**WHAT IS BEING ASKED:**
What is needed here is every line of the records that includes "stimuli".

[AVAILABLE RECORDS — start]

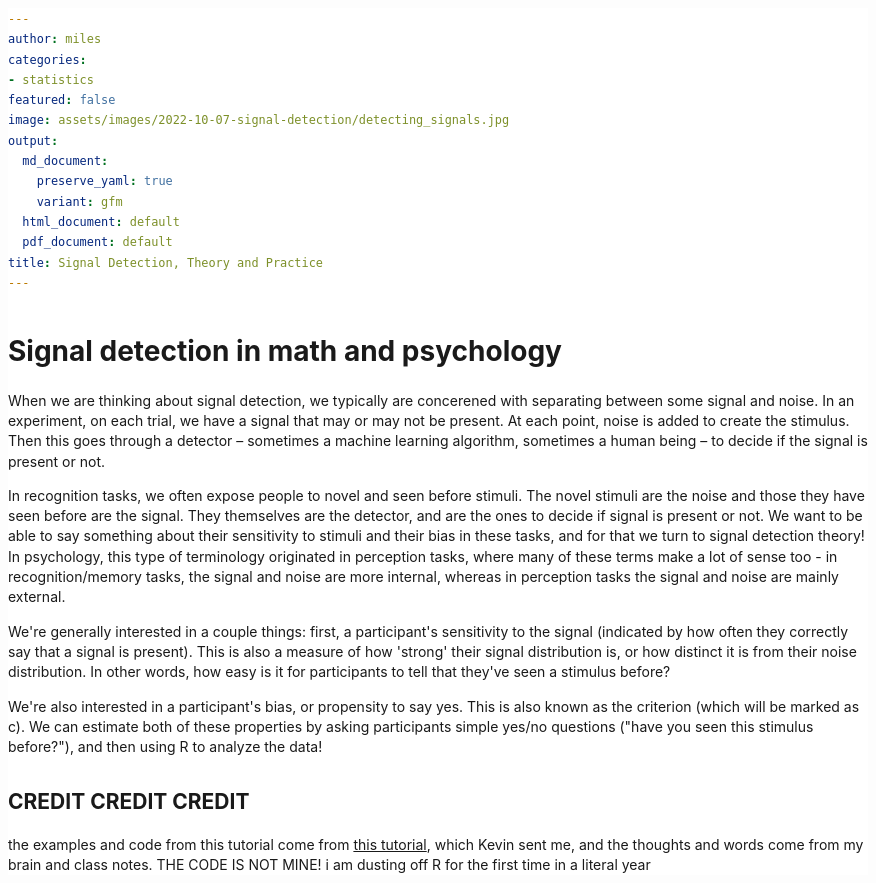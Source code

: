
```yaml
---
author: miles
categories:
- statistics
featured: false
image: assets/images/2022-10-07-signal-detection/detecting_signals.jpg
output:
  md_document:
    preserve_yaml: true
    variant: gfm
  html_document: default
  pdf_document: default
title: Signal Detection, Theory and Practice
---
```


# Signal detection in math and psychology

When we are thinking about signal detection, we typically are concerened
with separating between some signal and noise. In an experiment, on each
trial, we have a signal that may or may not be present. At each point,
noise is added to create the stimulus. Then this goes through a detector
– sometimes a machine learning algorithm, sometimes a human being – to
decide if the signal is present or not.

In recognition tasks, we often expose people to novel and seen before
stimuli. The novel stimuli are the noise and those they have seen before
are the signal. They themselves are the detector, and are the ones to
decide if signal is present or not. We want to be able to say something
about their sensitivity to stimuli and their bias in these tasks, and
for that we turn to signal detection theory! In psychology, this type of
terminology originated in perception tasks, where many of these terms
make a lot of sense too - in recognition/memory tasks, the signal and
noise are more internal, whereas in perception tasks the signal and
noise are mainly external.

We're generally interested in a couple things: first, a participant's sensitivity to
the signal (indicated by how often they correctly say that a signal is present).
This is also a measure of how 'strong' their signal distribution is, or how 
distinct it is from their noise distribution. In other words, how easy is it for 
participants to tell that they've seen a stimulus before?

We're also interested in a participant's bias, or propensity to say yes. This is 
also known as the criterion (which will be marked as c). We can estimate both of these 
properties by asking participants simple yes/no questions ("have you seen this stimulus 
before?"), and then using R to analyze the data!


## CREDIT CREDIT CREDIT

the examples and code from this tutorial come from [this
tutorial](https://sometimesir.com/posts/2017-10-09-bayesian-estimation-of-signal-detection-theory-models/),
which Kevin sent me, and the thoughts and words come from my brain and
class notes. THE CODE IS NOT MINE! i am dusting off R for the first time
in a literal year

[AVAILABLE RECORDS — finish]

**RESPONSE BELOW:**
stimuli. The novel stimuli are the noise and those they have seen before
about their sensitivity to stimuli and their bias in these tasks, and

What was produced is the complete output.